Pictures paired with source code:
__________
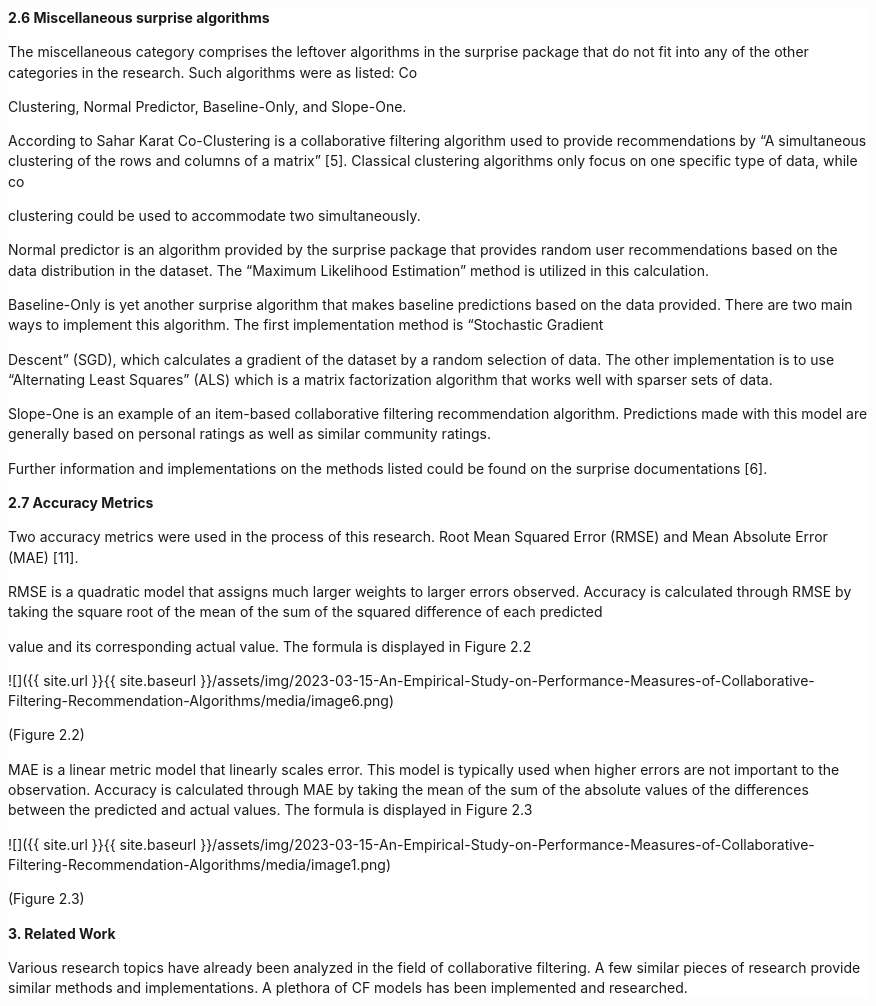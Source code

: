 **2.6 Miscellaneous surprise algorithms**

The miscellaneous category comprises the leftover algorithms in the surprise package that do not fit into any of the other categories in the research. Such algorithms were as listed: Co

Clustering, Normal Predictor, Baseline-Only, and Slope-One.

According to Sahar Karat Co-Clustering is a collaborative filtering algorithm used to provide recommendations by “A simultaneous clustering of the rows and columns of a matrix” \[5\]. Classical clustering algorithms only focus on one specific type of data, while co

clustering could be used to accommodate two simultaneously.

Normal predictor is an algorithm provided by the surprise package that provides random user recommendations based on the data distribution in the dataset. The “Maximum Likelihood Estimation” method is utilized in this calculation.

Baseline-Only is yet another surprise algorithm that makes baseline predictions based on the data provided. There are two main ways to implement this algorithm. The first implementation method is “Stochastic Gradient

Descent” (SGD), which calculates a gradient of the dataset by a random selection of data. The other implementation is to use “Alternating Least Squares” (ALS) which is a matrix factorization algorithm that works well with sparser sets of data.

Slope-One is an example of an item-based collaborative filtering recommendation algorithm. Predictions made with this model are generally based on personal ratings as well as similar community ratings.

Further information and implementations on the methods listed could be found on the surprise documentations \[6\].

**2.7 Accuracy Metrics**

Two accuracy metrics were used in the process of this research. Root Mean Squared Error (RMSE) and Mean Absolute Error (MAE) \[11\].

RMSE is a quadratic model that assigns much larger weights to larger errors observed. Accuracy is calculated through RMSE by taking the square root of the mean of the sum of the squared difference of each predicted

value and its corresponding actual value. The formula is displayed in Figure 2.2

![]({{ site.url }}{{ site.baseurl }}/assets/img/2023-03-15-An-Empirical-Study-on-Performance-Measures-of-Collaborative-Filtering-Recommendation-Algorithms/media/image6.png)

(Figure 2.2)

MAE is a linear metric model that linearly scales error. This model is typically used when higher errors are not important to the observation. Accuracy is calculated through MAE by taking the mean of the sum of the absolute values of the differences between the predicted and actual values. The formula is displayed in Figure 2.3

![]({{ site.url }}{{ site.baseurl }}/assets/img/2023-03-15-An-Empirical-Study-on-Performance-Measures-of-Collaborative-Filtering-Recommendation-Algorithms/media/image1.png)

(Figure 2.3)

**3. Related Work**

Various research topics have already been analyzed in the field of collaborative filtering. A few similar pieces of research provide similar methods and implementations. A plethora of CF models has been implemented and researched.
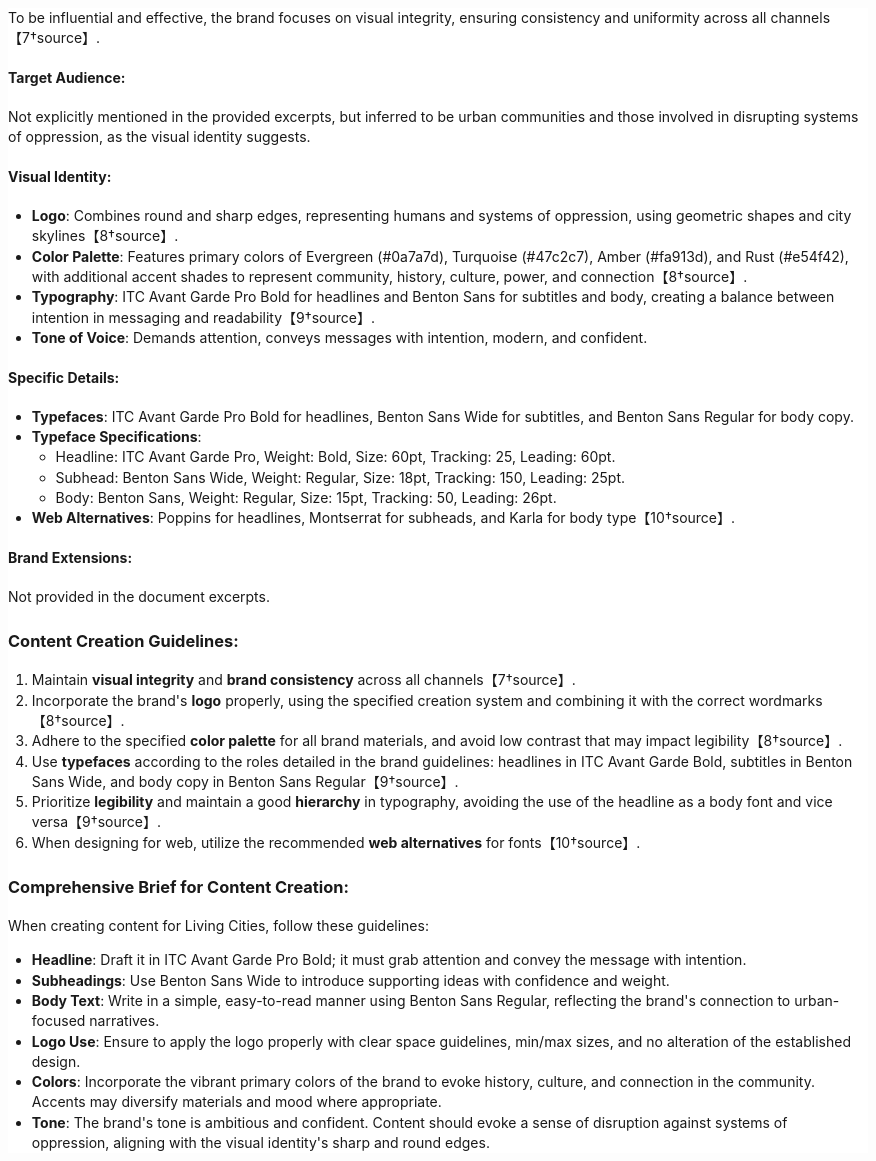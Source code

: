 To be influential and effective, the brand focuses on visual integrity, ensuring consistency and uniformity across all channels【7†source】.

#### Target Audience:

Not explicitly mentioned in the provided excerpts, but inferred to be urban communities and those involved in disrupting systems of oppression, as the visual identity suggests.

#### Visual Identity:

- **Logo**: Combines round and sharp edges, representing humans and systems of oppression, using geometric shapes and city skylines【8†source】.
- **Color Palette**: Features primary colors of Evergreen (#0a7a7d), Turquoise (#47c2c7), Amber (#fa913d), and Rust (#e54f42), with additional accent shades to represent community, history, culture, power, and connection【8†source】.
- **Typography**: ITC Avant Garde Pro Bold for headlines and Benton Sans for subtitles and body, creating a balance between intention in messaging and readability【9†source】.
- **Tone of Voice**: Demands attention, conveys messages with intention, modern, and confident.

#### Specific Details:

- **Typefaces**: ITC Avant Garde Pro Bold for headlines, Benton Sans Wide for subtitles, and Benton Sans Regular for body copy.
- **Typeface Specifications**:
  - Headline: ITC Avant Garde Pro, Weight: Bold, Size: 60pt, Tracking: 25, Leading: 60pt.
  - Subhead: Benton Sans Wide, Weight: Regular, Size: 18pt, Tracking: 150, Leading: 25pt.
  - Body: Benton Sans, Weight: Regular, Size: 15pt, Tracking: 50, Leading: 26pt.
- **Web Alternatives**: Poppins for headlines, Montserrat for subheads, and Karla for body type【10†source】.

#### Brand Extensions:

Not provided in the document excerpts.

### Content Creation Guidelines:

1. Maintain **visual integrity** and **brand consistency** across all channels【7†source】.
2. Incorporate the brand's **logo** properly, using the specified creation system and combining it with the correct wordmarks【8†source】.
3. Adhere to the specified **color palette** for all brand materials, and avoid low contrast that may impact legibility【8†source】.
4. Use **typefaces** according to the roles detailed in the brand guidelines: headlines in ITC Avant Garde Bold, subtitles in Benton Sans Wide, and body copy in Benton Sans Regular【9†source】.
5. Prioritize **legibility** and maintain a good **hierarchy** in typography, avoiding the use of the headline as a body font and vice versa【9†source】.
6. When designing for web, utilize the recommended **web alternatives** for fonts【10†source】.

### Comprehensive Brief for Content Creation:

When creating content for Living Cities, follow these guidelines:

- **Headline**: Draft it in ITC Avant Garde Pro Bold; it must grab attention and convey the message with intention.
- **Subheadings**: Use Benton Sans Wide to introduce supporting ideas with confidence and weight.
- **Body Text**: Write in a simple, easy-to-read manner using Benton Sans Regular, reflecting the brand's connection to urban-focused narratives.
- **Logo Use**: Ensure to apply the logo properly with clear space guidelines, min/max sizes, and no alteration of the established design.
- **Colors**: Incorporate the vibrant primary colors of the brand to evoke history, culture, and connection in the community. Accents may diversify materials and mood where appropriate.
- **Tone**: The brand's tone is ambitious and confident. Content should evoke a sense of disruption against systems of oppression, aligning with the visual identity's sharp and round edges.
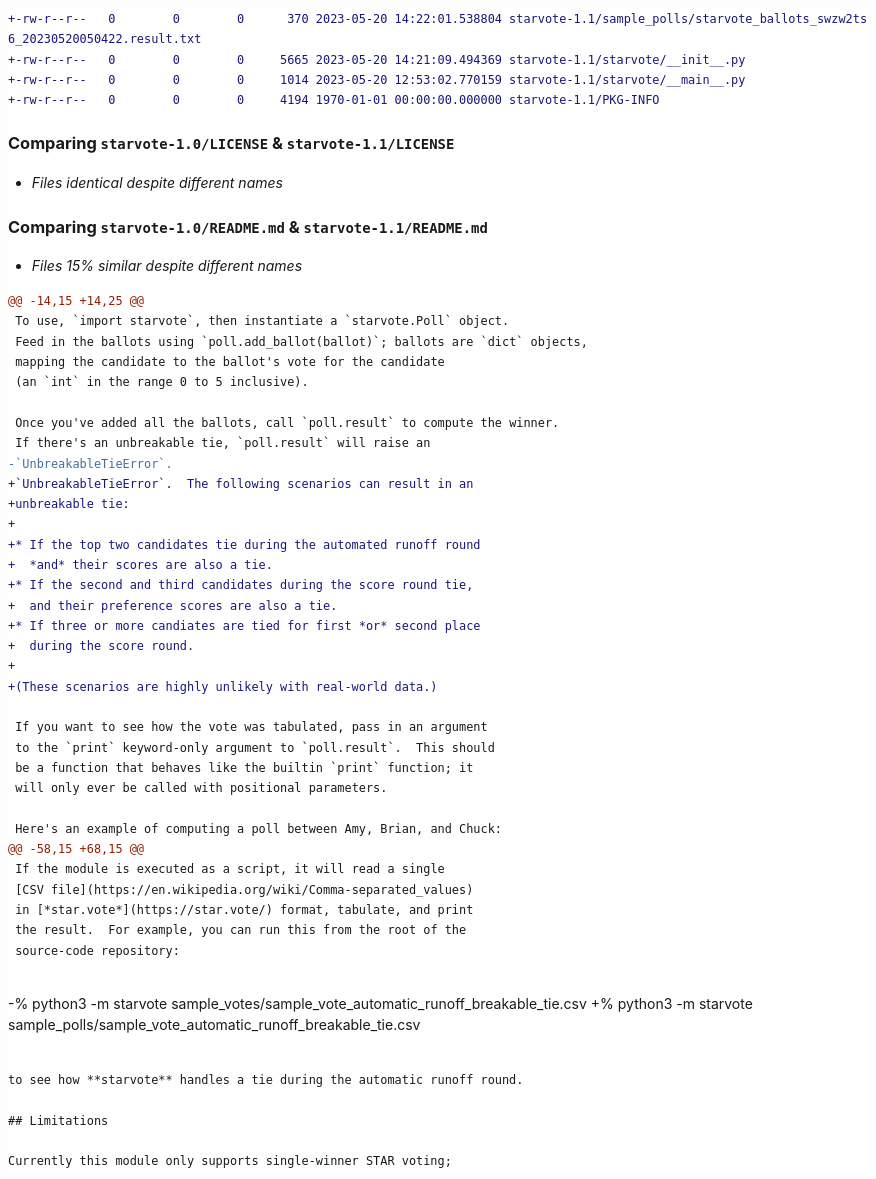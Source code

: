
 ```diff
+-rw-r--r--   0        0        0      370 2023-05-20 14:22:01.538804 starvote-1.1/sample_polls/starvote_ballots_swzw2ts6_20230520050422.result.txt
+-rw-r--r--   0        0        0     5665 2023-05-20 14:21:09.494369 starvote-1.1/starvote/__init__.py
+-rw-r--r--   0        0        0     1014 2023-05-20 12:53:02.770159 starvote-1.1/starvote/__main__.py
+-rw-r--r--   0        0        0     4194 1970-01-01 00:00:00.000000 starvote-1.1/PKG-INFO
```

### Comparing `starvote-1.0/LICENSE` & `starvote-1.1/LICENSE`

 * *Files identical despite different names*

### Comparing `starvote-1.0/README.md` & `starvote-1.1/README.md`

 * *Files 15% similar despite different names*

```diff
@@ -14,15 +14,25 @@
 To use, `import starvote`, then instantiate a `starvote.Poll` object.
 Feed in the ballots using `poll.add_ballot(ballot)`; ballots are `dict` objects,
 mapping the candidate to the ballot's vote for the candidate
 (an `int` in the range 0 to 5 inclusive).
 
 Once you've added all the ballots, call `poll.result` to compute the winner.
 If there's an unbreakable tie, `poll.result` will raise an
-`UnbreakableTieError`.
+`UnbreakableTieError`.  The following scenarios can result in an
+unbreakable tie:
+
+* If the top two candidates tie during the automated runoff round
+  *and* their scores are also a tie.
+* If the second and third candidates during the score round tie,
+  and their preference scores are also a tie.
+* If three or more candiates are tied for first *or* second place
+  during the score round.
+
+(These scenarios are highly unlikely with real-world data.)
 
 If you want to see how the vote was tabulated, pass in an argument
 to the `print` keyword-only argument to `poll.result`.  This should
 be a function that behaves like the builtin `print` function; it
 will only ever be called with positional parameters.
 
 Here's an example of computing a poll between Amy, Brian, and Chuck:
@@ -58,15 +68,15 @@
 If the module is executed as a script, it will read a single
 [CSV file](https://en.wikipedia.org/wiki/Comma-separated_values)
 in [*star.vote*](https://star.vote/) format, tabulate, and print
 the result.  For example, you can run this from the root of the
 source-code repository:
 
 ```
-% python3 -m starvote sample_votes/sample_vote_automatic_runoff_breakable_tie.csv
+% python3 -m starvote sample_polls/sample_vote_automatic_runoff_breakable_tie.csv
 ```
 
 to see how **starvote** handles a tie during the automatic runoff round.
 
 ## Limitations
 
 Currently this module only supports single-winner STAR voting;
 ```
__________
> WHAT IS REQUIRED: Go through the entries above and output them exactly, without pictures.

> ANSWER TO THE EXERCISE:
Source code

: **2.6 Miscellaneous surprise algorithms**

The miscellaneous category comprises the leftover algorithms in the surprise package that do not fit into any of the other categories in the research. Such algorithms were as listed: Co

Clustering, Normal Predictor, Baseline-Only, and Slope-One.

According to Sahar Karat Co-Clustering is a collaborative filtering algorithm used to provide recommendations by “A simultaneous clustering of the rows and columns of a matrix” \[5\]. Classical clustering algorithms only focus on one specific type of data, while co

clustering could be used to accommodate two simultaneously.

Normal predictor is an algorithm provided by the surprise package that provides random user recommendations based on the data distribution in the dataset. The “Maximum Likelihood Estimation” method is utilized in this calculation.

Baseline-Only is yet another surprise algorithm that makes baseline predictions based on the data provided. There are two main ways to implement this algorithm. The first implementation method is “Stochastic Gradient

Descent” (SGD), which calculates a gradient of the dataset by a random selection of data. The other implementation is to use “Alternating Least Squares” (ALS) which is a matrix factorization algorithm that works well with sparser sets of data.

Slope-One is an example of an item-based collaborative filtering recommendation algorithm. Predictions made with this model are generally based on personal ratings as well as similar community ratings.

Further information and implementations on the methods listed could be found on the surprise documentations \[6\].

**2.7 Accuracy Metrics**

Two accuracy metrics were used in the process of this research. Root Mean Squared Error (RMSE) and Mean Absolute Error (MAE) \[11\].

RMSE is a quadratic model that assigns much larger weights to larger errors observed. Accuracy is calculated through RMSE by taking the square root of the mean of the sum of the squared difference of each predicted

value and its corresponding actual value. The formula is displayed in Figure 2.2

![]({{ site.url }}{{ site.baseurl }}/assets/img/2023-03-15-An-Empirical-Study-on-Performance-Measures-of-Collaborative-Filtering-Recommendation-Algorithms/media/image6.png)

(Figure 2.2)

MAE is a linear metric model that linearly scales error. This model is typically used when higher errors are not important to the observation. Accuracy is calculated through MAE by taking the mean of the sum of the absolute values of the differences between the predicted and actual values. The formula is displayed in Figure 2.3

![]({{ site.url }}{{ site.baseurl }}/assets/img/2023-03-15-An-Empirical-Study-on-Performance-Measures-of-Collaborative-Filtering-Recommendation-Algorithms/media/image1.png)

(Figure 2.3)

**3. Related Work**

Various research topics have already been analyzed in the field of collaborative filtering. A few similar pieces of research provide similar methods and implementations. A plethora of CF models has been implemented and researched.
Source code

: To be influential and effective, the brand focuses on visual integrity, ensuring consistency and uniformity across all channels【7†source】.

#### Target Audience:

Not explicitly mentioned in the provided excerpts, but inferred to be urban communities and those involved in disrupting systems of oppression, as the visual identity suggests.

#### Visual Identity:

- **Logo**: Combines round and sharp edges, representing humans and systems of oppression, using geometric shapes and city skylines【8†source】.
- **Color Palette**: Features primary colors of Evergreen (#0a7a7d), Turquoise (#47c2c7), Amber (#fa913d), and Rust (#e54f42), with additional accent shades to represent community, history, culture, power, and connection【8†source】.
- **Typography**: ITC Avant Garde Pro Bold for headlines and Benton Sans for subtitles and body, creating a balance between intention in messaging and readability【9†source】.
- **Tone of Voice**: Demands attention, conveys messages with intention, modern, and confident.

#### Specific Details:

- **Typefaces**: ITC Avant Garde Pro Bold for headlines, Benton Sans Wide for subtitles, and Benton Sans Regular for body copy.
- **Typeface Specifications**:
  - Headline: ITC Avant Garde Pro, Weight: Bold, Size: 60pt, Tracking: 25, Leading: 60pt.
  - Subhead: Benton Sans Wide, Weight: Regular, Size: 18pt, Tracking: 150, Leading: 25pt.
  - Body: Benton Sans, Weight: Regular, Size: 15pt, Tracking: 50, Leading: 26pt.
- **Web Alternatives**: Poppins for headlines, Montserrat for subheads, and Karla for body type【10†source】.

#### Brand Extensions:

Not provided in the document excerpts.

### Content Creation Guidelines:

1. Maintain **visual integrity** and **brand consistency** across all channels【7†source】.
2. Incorporate the brand's **logo** properly, using the specified creation system and combining it with the correct wordmarks【8†source】.
3. Adhere to the specified **color palette** for all brand materials, and avoid low contrast that may impact legibility【8†source】.
4. Use **typefaces** according to the roles detailed in the brand guidelines: headlines in ITC Avant Garde Bold, subtitles in Benton Sans Wide, and body copy in Benton Sans Regular【9†source】.
5. Prioritize **legibility** and maintain a good **hierarchy** in typography, avoiding the use of the headline as a body font and vice versa【9†source】.
6. When designing for web, utilize the recommended **web alternatives** for fonts【10†source】.

### Comprehensive Brief for Content Creation:

When creating content for Living Cities, follow these guidelines:

- **Headline**: Draft it in ITC Avant Garde Pro Bold; it must grab attention and convey the message with intention.
- **Subheadings**: Use Benton Sans Wide to introduce supporting ideas with confidence and weight.
- **Body Text**: Write in a simple, easy-to-read manner using Benton Sans Regular, reflecting the brand's connection to urban-focused narratives.
- **Logo Use**: Ensure to apply the logo properly with clear space guidelines, min/max sizes, and no alteration of the established design.
- **Colors**: Incorporate the vibrant primary colors of the brand to evoke history, culture, and connection in the community. Accents may diversify materials and mood where appropriate.
- **Tone**: The brand's tone is ambitious and confident. Content should evoke a sense of disruption against systems of oppression, aligning with the visual identity's sharp and round edges.
Source code

:
 ```diff
+-rw-r--r--   0        0        0      370 2023-05-20 14:22:01.538804 starvote-1.1/sample_polls/starvote_ballots_swzw2ts6_20230520050422.result.txt
+-rw-r--r--   0        0        0     5665 2023-05-20 14:21:09.494369 starvote-1.1/starvote/__init__.py
+-rw-r--r--   0        0        0     1014 2023-05-20 12:53:02.770159 starvote-1.1/starvote/__main__.py
+-rw-r--r--   0        0        0     4194 1970-01-01 00:00:00.000000 starvote-1.1/PKG-INFO
```

### Comparing `starvote-1.0/LICENSE` & `starvote-1.1/LICENSE`

 * *Files identical despite different names*

### Comparing `starvote-1.0/README.md` & `starvote-1.1/README.md`

 * *Files 15% similar despite different names*

```diff
@@ -14,15 +14,25 @@
 To use, `import starvote`, then instantiate a `starvote.Poll` object.
 Feed in the ballots using `poll.add_ballot(ballot)`; ballots are `dict` objects,
 mapping the candidate to the ballot's vote for the candidate
 (an `int` in the range 0 to 5 inclusive).
 
 Once you've added all the ballots, call `poll.result` to compute the winner.
 If there's an unbreakable tie, `poll.result` will raise an
-`UnbreakableTieError`.
+`UnbreakableTieError`.  The following scenarios can result in an
+unbreakable tie:
+
+* If the top two candidates tie during the automated runoff round
+  *and* their scores are also a tie.
+* If the second and third candidates during the score round tie,
+  and their preference scores are also a tie.
+* If three or more candiates are tied for first *or* second place
+  during the score round.
+
+(These scenarios are highly unlikely with real-world data.)
 
 If you want to see how the vote was tabulated, pass in an argument
 to the `print` keyword-only argument to `poll.result`.  This should
 be a function that behaves like the builtin `print` function; it
 will only ever be called with positional parameters.
 
 Here's an example of computing a poll between Amy, Brian, and Chuck:
@@ -58,15 +68,15 @@
 If the module is executed as a script, it will read a single
 [CSV file](https://en.wikipedia.org/wiki/Comma-separated_values)
 in [*star.vote*](https://star.vote/) format, tabulate, and print
 the result.  For example, you can run this from the root of the
 source-code repository:
 
 ```
-% python3 -m starvote sample_votes/sample_vote_automatic_runoff_breakable_tie.csv
+% python3 -m starvote sample_polls/sample_vote_automatic_runoff_breakable_tie.csv
 ```
 
 to see how **starvote** handles a tie during the automatic runoff round.
 
 ## Limitations
 
 Currently this module only supports single-winner STAR voting;
 ```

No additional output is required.